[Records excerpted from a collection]

-*-

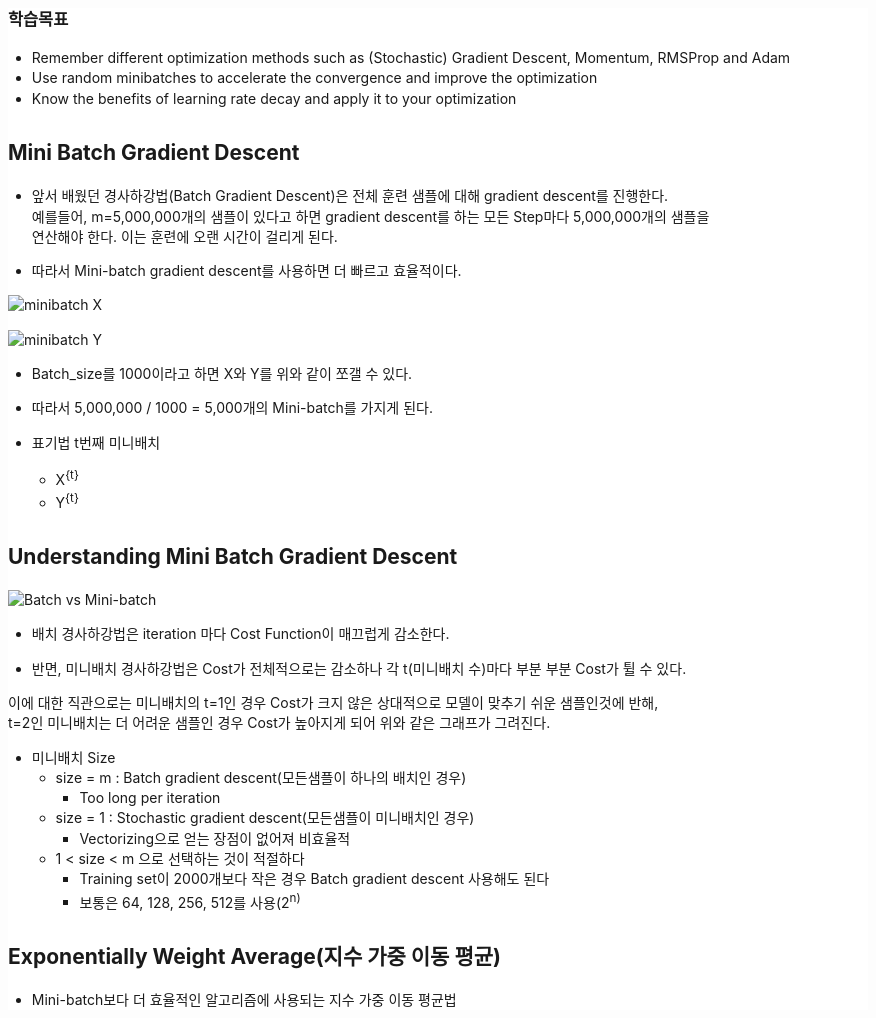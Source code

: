 ### 학습목표

- Remember different optimization methods such as (Stochastic) Gradient Descent, Momentum, RMSProp and Adam
- Use random minibatches to accelerate the convergence and improve the optimization
- Know the benefits of learning rate decay and apply it to your optimization


## Mini Batch Gradient Descent

- 앞서 배웠던 경사하강법(Batch Gradient Descent)은 전체 훈련 샘플에 대해 gradient descent를 진행한다.  
예를들어, m=5,000,000개의 샘플이 있다고 하면 gradient descent를 하는 모든 Step마다 5,000,000개의 샘플을  
연산해야 한다. 이는 훈련에 오랜 시간이 걸리게 된다.  

- 따라서 Mini-batch gradient descent를 사용하면 더 빠르고 효율적이다.  

![minibatch X](https://user-images.githubusercontent.com/46666862/71796291-56065900-308d-11ea-8945-28e6f78cc025.gif)

![minibatch Y](https://user-images.githubusercontent.com/46666862/71796290-556dc280-308d-11ea-93af-c4562f400acf.gif)

- Batch_size를 1000이라고 하면 X와 Y를 위와 같이 쪼갤 수 있다.  
- 따라서 5,000,000 / 1000 = 5,000개의 Mini-batch를 가지게 된다.  

- 표기법 t번째 미니배치
	- X<sup>{t}
	- Y<sup>{t}

## Understanding Mini Batch Gradient Descent


![Batch vs Mini-batch](https://user-images.githubusercontent.com/46666862/71796935-8949e780-308f-11ea-9e0a-d56441ffeac6.PNG)

- 배치 경사하강법은 iteration 마다 Cost Function이 매끄럽게 감소한다.  

- 반면, 미니배치 경사하강법은 Cost가 전체적으로는 감소하나 각 t(미니배치 수)마다 부분 부분 Cost가 튈 수 있다.  

이에 대한 직관으로는 미니배치의 t=1인 경우 Cost가 크지 않은 상대적으로 모델이 맞추기 쉬운 샘플인것에 반해,  
t=2인 미니배치는 더 어려운 샘플인 경우 Cost가 높아지게 되어 위와 같은 그래프가 그려진다.  

- 미니배치 Size
	- size = m : Batch gradient descent(모든샘플이 하나의 배치인 경우)
		- Too long per iteration
	- size = 1 : Stochastic gradient descent(모든샘플이 미니배치인 경우)
		- Vectorizing으로 얻는 장점이 없어져 비효율적
	- 1 < size < m 으로 선택하는 것이 적절하다
		- Training set이 2000개보다 작은 경우 Batch gradient descent 사용해도 된다  
		- 보통은 64, 128, 256, 512를 사용(2<sup>n)


  
  
## Exponentially Weight Average(지수 가중 이동 평균)

- Mini-batch보다 더 효율적인 알고리즘에 사용되는 지수 가중 이동 평균법
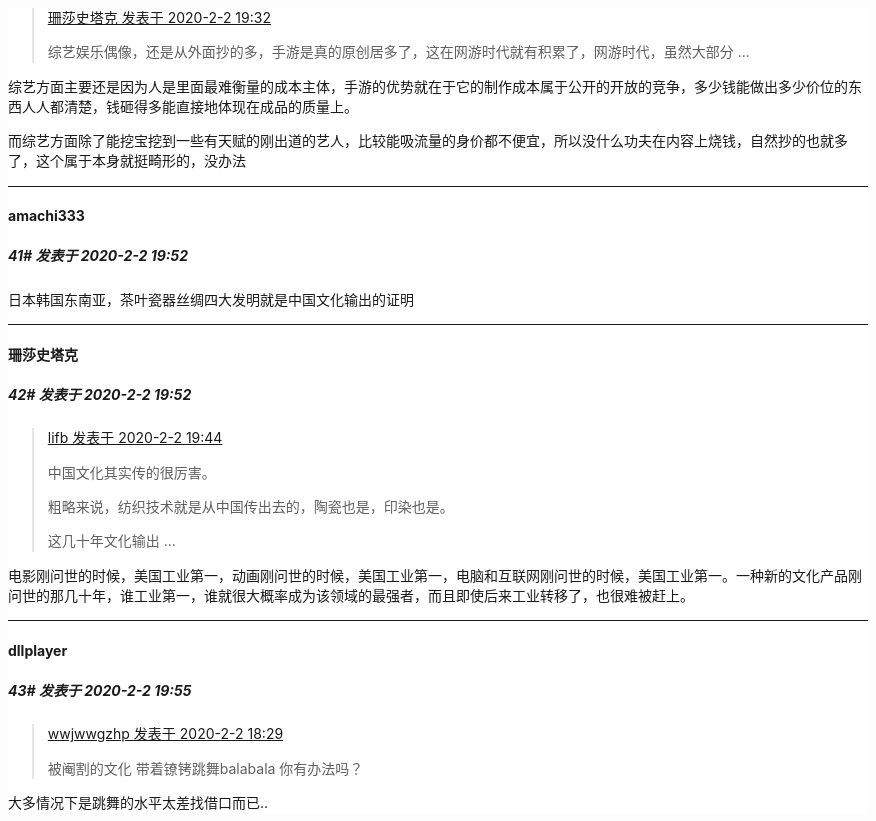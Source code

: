 

<blockquote><a href="httphttps://bbs.saraba1st.com/2b/forum.php?mod=redirect&amp;goto=findpost&amp;pid=46308038&amp;ptid=1911905" target="_blank">珊莎史塔克 发表于 2020-2-2 19:32</a>

综艺娱乐偶像，还是从外面抄的多，手游是真的原创居多了，这在网游时代就有积累了，网游时代，虽然大部分 ...</blockquote>
综艺方面主要还是因为人是里面最难衡量的成本主体，手游的优势就在于它的制作成本属于公开的开放的竞争，多少钱能做出多少价位的东西人人都清楚，钱砸得多能直接地体现在成品的质量上。

而综艺方面除了能挖宝挖到一些有天赋的刚出道的艺人，比较能吸流量的身价都不便宜，所以没什么功夫在内容上烧钱，自然抄的也就多了，这个属于本身就挺畸形的，没办法







-----

####  amachi333  
##### 41#       发表于 2020-2-2 19:52




日本韩国东南亚，茶叶瓷器丝绸四大发明就是中国文化输出的证明







-----

####  珊莎史塔克  
##### 42#       发表于 2020-2-2 19:52



<blockquote><a href="httphttps://bbs.saraba1st.com/2b/forum.php?mod=redirect&amp;goto=findpost&amp;pid=46308123&amp;ptid=1911905" target="_blank">lifb 发表于 2020-2-2 19:44</a>

中国文化其实传的很厉害。

粗略来说，纺织技术就是从中国传出去的，陶瓷也是，印染也是。

这几十年文化输出 ...</blockquote>
电影刚问世的时候，美国工业第一，动画刚问世的时候，美国工业第一，电脑和互联网刚问世的时候，美国工业第一。一种新的文化产品刚问世的那几十年，谁工业第一，谁就很大概率成为该领域的最强者，而且即使后来工业转移了，也很难被赶上。







-----

####  dllplayer  
##### 43#       发表于 2020-2-2 19:55



<blockquote><a href="httphttps://bbs.saraba1st.com/2b/forum.php?mod=redirect&amp;goto=findpost&amp;pid=46307588&amp;ptid=1911905" target="_blank">wwjwwgzhp 发表于 2020-2-2 18:29</a>

被阉割的文化 带着镣铐跳舞balabala 你有办法吗？</blockquote>
大多情况下是跳舞的水平太差找借口而已..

-*-

Go back to the records above and write them out exactly, without the pictures.

Response to the exercise:
Source code

: ### 학습목표

- Remember different optimization methods such as (Stochastic) Gradient Descent, Momentum, RMSProp and Adam
- Use random minibatches to accelerate the convergence and improve the optimization
- Know the benefits of learning rate decay and apply it to your optimization


## Mini Batch Gradient Descent

- 앞서 배웠던 경사하강법(Batch Gradient Descent)은 전체 훈련 샘플에 대해 gradient descent를 진행한다.  
예를들어, m=5,000,000개의 샘플이 있다고 하면 gradient descent를 하는 모든 Step마다 5,000,000개의 샘플을  
연산해야 한다. 이는 훈련에 오랜 시간이 걸리게 된다.  

- 따라서 Mini-batch gradient descent를 사용하면 더 빠르고 효율적이다.  

![minibatch X](https://user-images.githubusercontent.com/46666862/71796291-56065900-308d-11ea-8945-28e6f78cc025.gif)

![minibatch Y](https://user-images.githubusercontent.com/46666862/71796290-556dc280-308d-11ea-93af-c4562f400acf.gif)

- Batch_size를 1000이라고 하면 X와 Y를 위와 같이 쪼갤 수 있다.  
- 따라서 5,000,000 / 1000 = 5,000개의 Mini-batch를 가지게 된다.  

- 표기법 t번째 미니배치
	- X<sup>{t}
	- Y<sup>{t}

## Understanding Mini Batch Gradient Descent


![Batch vs Mini-batch](https://user-images.githubusercontent.com/46666862/71796935-8949e780-308f-11ea-9e0a-d56441ffeac6.PNG)

- 배치 경사하강법은 iteration 마다 Cost Function이 매끄럽게 감소한다.  

- 반면, 미니배치 경사하강법은 Cost가 전체적으로는 감소하나 각 t(미니배치 수)마다 부분 부분 Cost가 튈 수 있다.  

이에 대한 직관으로는 미니배치의 t=1인 경우 Cost가 크지 않은 상대적으로 모델이 맞추기 쉬운 샘플인것에 반해,  
t=2인 미니배치는 더 어려운 샘플인 경우 Cost가 높아지게 되어 위와 같은 그래프가 그려진다.  

- 미니배치 Size
	- size = m : Batch gradient descent(모든샘플이 하나의 배치인 경우)
		- Too long per iteration
	- size = 1 : Stochastic gradient descent(모든샘플이 미니배치인 경우)
		- Vectorizing으로 얻는 장점이 없어져 비효율적
	- 1 < size < m 으로 선택하는 것이 적절하다
		- Training set이 2000개보다 작은 경우 Batch gradient descent 사용해도 된다  
		- 보통은 64, 128, 256, 512를 사용(2<sup>n)


  
  
## Exponentially Weight Average(지수 가중 이동 평균)

- Mini-batch보다 더 효율적인 알고리즘에 사용되는 지수 가중 이동 평균법
Source code

: 

<blockquote><a href="httphttps://bbs.saraba1st.com/2b/forum.php?mod=redirect&amp;goto=findpost&amp;pid=46308038&amp;ptid=1911905" target="_blank">珊莎史塔克 发表于 2020-2-2 19:32</a>

综艺娱乐偶像，还是从外面抄的多，手游是真的原创居多了，这在网游时代就有积累了，网游时代，虽然大部分 ...</blockquote>
综艺方面主要还是因为人是里面最难衡量的成本主体，手游的优势就在于它的制作成本属于公开的开放的竞争，多少钱能做出多少价位的东西人人都清楚，钱砸得多能直接地体现在成品的质量上。

而综艺方面除了能挖宝挖到一些有天赋的刚出道的艺人，比较能吸流量的身价都不便宜，所以没什么功夫在内容上烧钱，自然抄的也就多了，这个属于本身就挺畸形的，没办法







-----

####  amachi333  
##### 41#       发表于 2020-2-2 19:52




日本韩国东南亚，茶叶瓷器丝绸四大发明就是中国文化输出的证明







-----

####  珊莎史塔克  
##### 42#       发表于 2020-2-2 19:52



<blockquote><a href="httphttps://bbs.saraba1st.com/2b/forum.php?mod=redirect&amp;goto=findpost&amp;pid=46308123&amp;ptid=1911905" target="_blank">lifb 发表于 2020-2-2 19:44</a>

中国文化其实传的很厉害。

粗略来说，纺织技术就是从中国传出去的，陶瓷也是，印染也是。

这几十年文化输出 ...</blockquote>
电影刚问世的时候，美国工业第一，动画刚问世的时候，美国工业第一，电脑和互联网刚问世的时候，美国工业第一。一种新的文化产品刚问世的那几十年，谁工业第一，谁就很大概率成为该领域的最强者，而且即使后来工业转移了，也很难被赶上。







-----

####  dllplayer  
##### 43#       发表于 2020-2-2 19:55



<blockquote><a href="httphttps://bbs.saraba1st.com/2b/forum.php?mod=redirect&amp;goto=findpost&amp;pid=46307588&amp;ptid=1911905" target="_blank">wwjwwgzhp 发表于 2020-2-2 18:29</a>

被阉割的文化 带着镣铐跳舞balabala 你有办法吗？</blockquote>
大多情况下是跳舞的水平太差找借口而已..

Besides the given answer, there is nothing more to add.